Red lice in sheep: A cause of poor wool production and quality


Article supplied by Afrivet

Red lice (Bovicola ovis) are a parasitic problem in sheep that can cause damage to wool quality and quantity if left undiagnosed in a herd.

Red lice are approximately 2mm in size, reddish brown and are mostly found at a height of 6mm in the wool of the back and flanks. The louse is of the biting type and feeds on skin cells and secretions. Transfer occurs through direct contact between animals.

The parasites cannot survive long without the host. They prefer temperatures of between 33 and 39°C and can regulate the temperature themselves by moving higher or lower on the wool. The louse is unable to survive and reproduce amid high temperatures. Hence, larger numbers occur during the cooler winter months.

Signs of infestation

The louse causes an immune reaction on the skin of the sheep, causes itching – the sheep bites and scratches itself and rubs against objects. This results in lower wool quality because the wool tends to break, gets pulled out, becomes caked and sometimes discolours. Lumpy lesions form on the skin.

Close contact between sheep is needed for the lice to transfer from one sheep to the next – the louse cannot spread by itself over distances. Aspects to bear in mind can include new sheep that are added to the herd or a sheep that wanders off and comes into contact with other herds. The louse is more common in lambs and can therefore re-infest treated ewes.

The louse moves to the surface of the wool in ideal environmental conditions – a warm, moist, shady environment is optimal, for example sheep kept in a barn. In warm, sunny weather, extremely cold weather and rainy conditions, the louse will hide deep inside the wool, close to the body.

Influence of warmer weather

Shearing of sheep in warmer weather conditions can help to control red lice, as the higher seasonal temperature together with greater exposure to radiation, inhibit their reproduction and survival.

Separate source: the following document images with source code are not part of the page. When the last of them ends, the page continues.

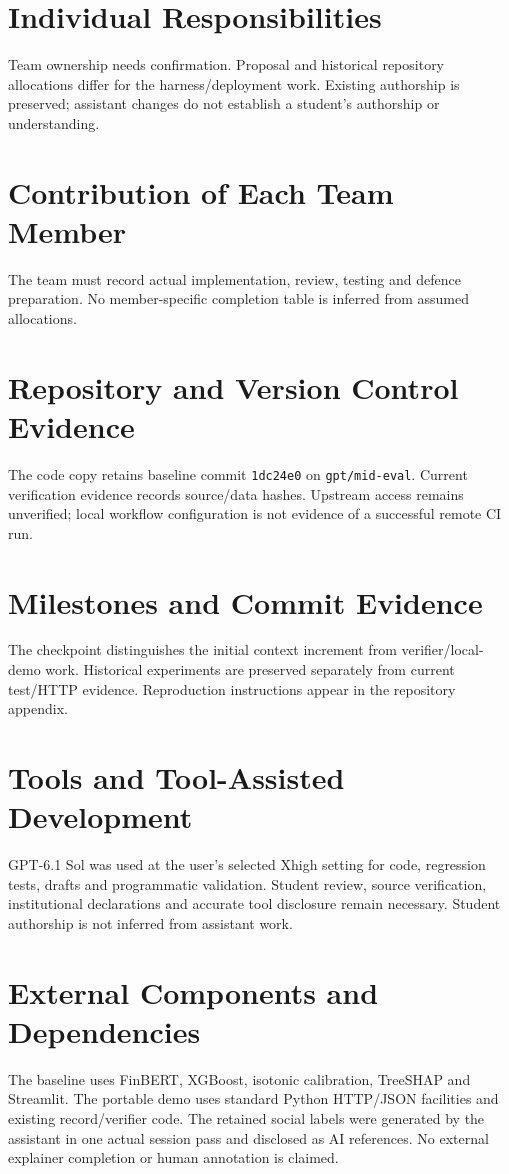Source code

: \section{Individual Responsibilities}
Team ownership needs confirmation. Proposal and historical repository allocations differ for the harness/deployment work. Existing authorship is preserved; assistant changes do not establish a student's authorship or understanding.
\section{Contribution of Each Team Member}
The team must record actual implementation, review, testing and defence preparation. No member-specific completion table is inferred from assumed allocations.
\section{Repository and Version Control Evidence}
The code copy retains baseline commit \texttt{1dc24e0} on \texttt{gpt/mid-eval}. Current verification evidence records source/data hashes. Upstream access remains unverified; local workflow configuration is not evidence of a successful remote CI run.
\section{Milestones and Commit Evidence}
The checkpoint distinguishes the initial context increment from verifier/local-demo work. Historical experiments are preserved separately from current test/HTTP evidence. Reproduction instructions appear in the repository appendix.
\section{Tools and Tool-Assisted Development}
GPT-6.1 Sol was used at the user's selected Xhigh setting for code, regression tests, drafts and programmatic validation. Student review, source verification, institutional declarations and accurate tool disclosure remain necessary. Student authorship is not inferred from assistant work.
\section{External Components and Dependencies}
The baseline uses FinBERT, XGBoost, isotonic calibration, TreeSHAP and Streamlit. The portable demo uses standard Python HTTP/JSON facilities and existing record/verifier code. The retained social labels were generated by the assistant in one actual session pass and disclosed as AI references. No external explainer completion or human annotation is claimed.
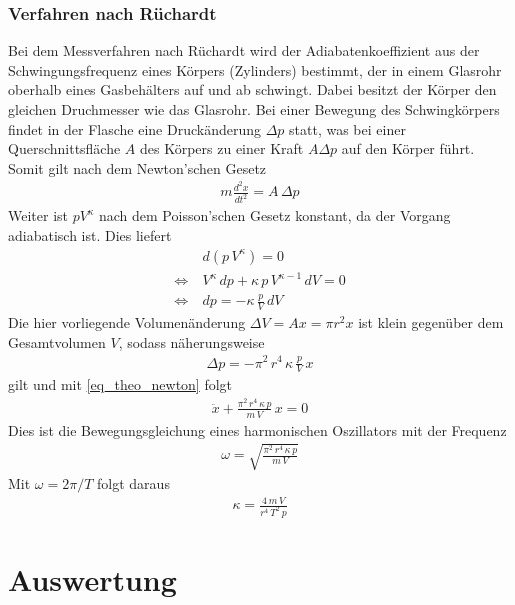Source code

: \documentclass[12pt,a4paper,german]{scrartcl}
\numberwithin{equation}{section}
\begin{document}
  \subsubsection{Verfahren nach Rüchardt}
  Bei dem Messverfahren nach Rüchardt wird der Adiabatenkoeffizient aus der Schwingungsfrequenz eines Körpers (Zylinders) bestimmt, der in einem Glasrohr oberhalb eines Gasbehälters auf und ab schwingt.
  Dabei besitzt der Körper den gleichen Druchmesser wie das Glasrohr.
  Bei einer Bewegung des Schwingkörpers findet in der Flasche eine Druckänderung $\Delta p$ statt, was bei einer Querschnittsfläche $A$ des Körpers zu einer Kraft $A \Delta p$ auf den Körper führt.
  Somit gilt nach dem Newton'schen Gesetz
  \begin{align}
    m \frac{d^2x}{d t^2} = A \, \Delta p
    \label{eq_theo_newton}
  \end{align}
  Weiter ist $p V^\kappa$ nach dem Poisson'schen Gesetz konstant, da der Vorgang adiabatisch ist.
  Dies liefert
  \begin{align}
    &d (p \, V^\kappa) = 0 \nonumber \\
    \Leftrightarrow \ & V^\kappa \, dp + \kappa \, p \, V^{\kappa - 1} \, dV = 0 \nonumber \\
    \Leftrightarrow \ & dp = -\kappa \, \frac{p}{V} \, dV
  \end{align}
  Die hier vorliegende Volumenänderung $\Delta V = A x = \pi r^2 x$ ist klein gegenüber dem Gesamtvolumen $V$, sodass näherungsweise
  \begin{align}
    \Delta p = -\pi^2 \, r^4 \, \kappa \, \frac{p}{V} \, x
  \end{align}
  gilt und mit \ref{eq_theo_newton} folgt
  \begin{align}
    \ddot{x} + \frac{\pi^2 \, r^4 \, \kappa \, p}{m \, V} \, x = 0
  \end{align}
  Dies ist die Bewegungsgleichung eines harmonischen Oszillators mit der Frequenz
  \begin{align}
    \omega = \sqrt{\frac{\pi^2 \, r^4 \, \kappa \, p}{m \, V}}
  \end{align}
  Mit $\omega = 2 \pi / T$ folgt daraus
  \begin{align}
    \kappa = \frac{4 \, m \, V}{r^4 \, T^2 \, p}
    \label{eq_theo_kappa_ruechardt}
  \end{align}
  
  \newpage
  \section{Auswertung}
  
\end{document}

In the past, red lice were not such a common problem, because compulsory controlling the sheep scab mite with dip automatically resulted in control of these lice. However, the problem is on the increase and can persist unnoticed for some time, while production is negatively affected.

Table 1: The effect of red lice on production.

Quality Effect
Fleece quality Decreases by around R49 to R310
Clean fleece weight Decreases by 0,2 to 0,9kg
Yield Decreases by 2,6 to 6%
Wool colour More yellow and dull
Fibre length Moderate decrease
Tensile strength Possible decrease
Skin quality Sometimes deteriorates

As few as 5 000 lice per sheep can result in a decrease of 5% in wool value and 25 000 lice up to 20%.

Good biosecurity

A basic aspect to focus on is good biosecurity through fence maintenance, good shearer and shearing equipment hygiene, as well as keeping new sheep under quarantine.

Annual dipping after shearing and/or dipping to prevent sheep scab will prevent infestations, provided that biosecurity on the farm is applied properly.

Because the louse is not of the sucking type (such as Linognathus sp.), injectable macrocyclic lactones do not control red lice. Immersion, spray or pour-on remedies must be used. Active ingredients that target lice are organophosphates, pyrethroids, macrocyclic lactones and insect growth regulators.

Dip treatment after shearing

Treatment by dipping sheep and goats after shearing will control the condition and prevent animals from being treated when their wool or fleece is long. Dip treatment is more effective post shearing because shearing helps to remove the nits (eggs). Treatment with organophosphate and pyrethroid dips is very effective if performed correctly and repeated within ten to 14 days.

Pour-ons can be used on sheep that cannot be dipped. Because wool penetration and spread of the pour-on is less effective on a long, thick fleece, the use of a high-flow applicator is recommended. Application of pour-ons at least six weeks prior to lambing is recommended to ensure that no lice transfer occurs between the ewe and lamb.

Each sheep must be treated, regardless of whether the dipping or pour-on method is used. If one sheep is skipped, this animal will be the source of infestation of the treated sheep.

Sheep scab mites and any conditions that cause itching in sheep are communicable diseases according to the Animal Diseases Act, 1984 (Act 35 of 1984). Hence, it is important that a veterinarian confirms the diagnosis before animals are treated.